Acto III. Simbólicamente, sor Juana (Eguiarte) bajó desde la parte alta de las butacas al escenario donde jugaban sus pupilas (dos niñas enclaustradas, como ella, que daban cuerda a un trompo, interpretadas fugazmente por las hermanas Luana y Naíma Sentíes Robledo), a quienes iba a dar clases de música.

Así se inició La sed de los cometas una noche capitalina con luna creciente que parecía el eclipse del segundo acto. Flash Back. El entusiasmo se veía desde los ensayos, a los que iban Lavín y Juan-Marcos. Los jóvenes músicos y cantantes (Eguiarte cumplió 30 años apenas, por ejemplo), se aplaudían todo el tiempo; bromeaban con el director concertador, quien en todo momento les inspiraba seguridad y confianza.

De parecido al joven Al Pacino de El padrino, Areán tiene una estrecha amistad desde hace algunos años con Juan-Marcos, cuyos trabajos orquestales ha programado en la Filarmónica de la Ciudad de México, y entre otros consejos le habló sobre las capacidades vocales de los cantantes, todo un tema.

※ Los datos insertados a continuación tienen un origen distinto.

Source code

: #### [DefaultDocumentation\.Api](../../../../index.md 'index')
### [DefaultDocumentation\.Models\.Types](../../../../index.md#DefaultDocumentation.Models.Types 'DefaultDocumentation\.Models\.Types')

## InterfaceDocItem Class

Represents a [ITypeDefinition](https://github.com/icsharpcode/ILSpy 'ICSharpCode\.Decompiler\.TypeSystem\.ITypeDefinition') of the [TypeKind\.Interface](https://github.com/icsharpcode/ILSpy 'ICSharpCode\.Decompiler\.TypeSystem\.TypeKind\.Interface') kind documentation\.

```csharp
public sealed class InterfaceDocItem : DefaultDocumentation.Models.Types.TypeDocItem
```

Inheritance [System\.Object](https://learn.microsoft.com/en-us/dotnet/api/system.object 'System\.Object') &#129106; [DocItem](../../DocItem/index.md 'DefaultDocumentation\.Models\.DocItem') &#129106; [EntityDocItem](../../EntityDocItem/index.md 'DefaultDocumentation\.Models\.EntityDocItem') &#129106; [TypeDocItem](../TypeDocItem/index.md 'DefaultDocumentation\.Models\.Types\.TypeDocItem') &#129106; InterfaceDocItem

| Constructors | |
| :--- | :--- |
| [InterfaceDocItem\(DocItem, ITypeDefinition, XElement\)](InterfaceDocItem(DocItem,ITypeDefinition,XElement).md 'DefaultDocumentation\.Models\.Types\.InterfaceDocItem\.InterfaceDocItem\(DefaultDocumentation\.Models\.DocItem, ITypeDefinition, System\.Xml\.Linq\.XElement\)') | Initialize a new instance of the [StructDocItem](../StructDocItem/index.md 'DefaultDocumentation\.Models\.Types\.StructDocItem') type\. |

“No solo por el hecho de frasear, sino cómo vas a dividir el texto entre las notas, cómo el libreto se transforma en tiempo escénico; tienes que imaginar que no solo es una obra de teatro, en la que el actor determina qué tanto tiempo pasa entre que tú hablas y yo hablo; en la ópera, es la música la que determina eso y tiene que ser un tiempo natural, con un manejo muy particular del tiempo escénico”.

Para él, la ópera mexicana está pasando por un gran momento, en la que los compositores están echando mano de los grandes cantantes.

Son los cantantes y los compositores mexicanos lo que más se nota en el extranjero, asegura, y como muestra habla de las cualidades vocales del magnífico elenco. Grand Finale.

Sin duda fue gran noche de voces, con música luminosa, oscura cuando tuvo que serlo por la trama: Eguiarte, Portillo, Pérez, Guzmán y Urrutia conmovieron con La sed de los cometas, un título que decidió Lavín desde el primer instante por la curiosidad científica y la intelectualidad de sor Juana.

Mimetizarse con sor Juana fue un gran descubrimiento para Eguiarte.

Ella y Lavín coinciden en que la intelectual novohispana visibilizó a las mujeres de su tiempo, y sigue haciéndolo hoy. Su rol le exigió un rango vocal amplio, con muchos graves y líneas melódicas en la zona de paso hacia los agudos, que fue un reto mantener.

“Tiene momentos muy expresivos, como los de la escena segunda del acto I cuando describe la Nueva España, me llevaron a expresarme desde la parte más profunda de las entrañas, que debes balancear para no perder la línea vocal y al mismo tiempo transmitir la emoción”.

Y cómo no habrán de exigir los versos de sor Juana, cómo no habrá de exigir cantar: “Si por pensar soy pecadora, me declaro: Yo, la peor del mundo. Me piden que sea otra de la que soy, que me corte la lengua, que me ampute los dedos, el corazón. Que no piense. ¿Quién ha dicho que pensar no es para las mujeres? Yo, la peor del mundo, por saber. Tú, la peor del mundo, por tener cuerpo de mujer, por ser visible.

No me quitarán la voz, ni las palabras ni la vida”. Un lamento apoteósico final, pero al mismo tiempo un reto de Eguiarte mimetizada en la intelectual y monja novohispana, quien ya desde el segundo acto se había quitado el hábito, descubierto la cabeza y soltado el cabello, como hacen, 327 años después de la muerte de la Décima Musa, las mujeres en la revolución femenina actual en Irán.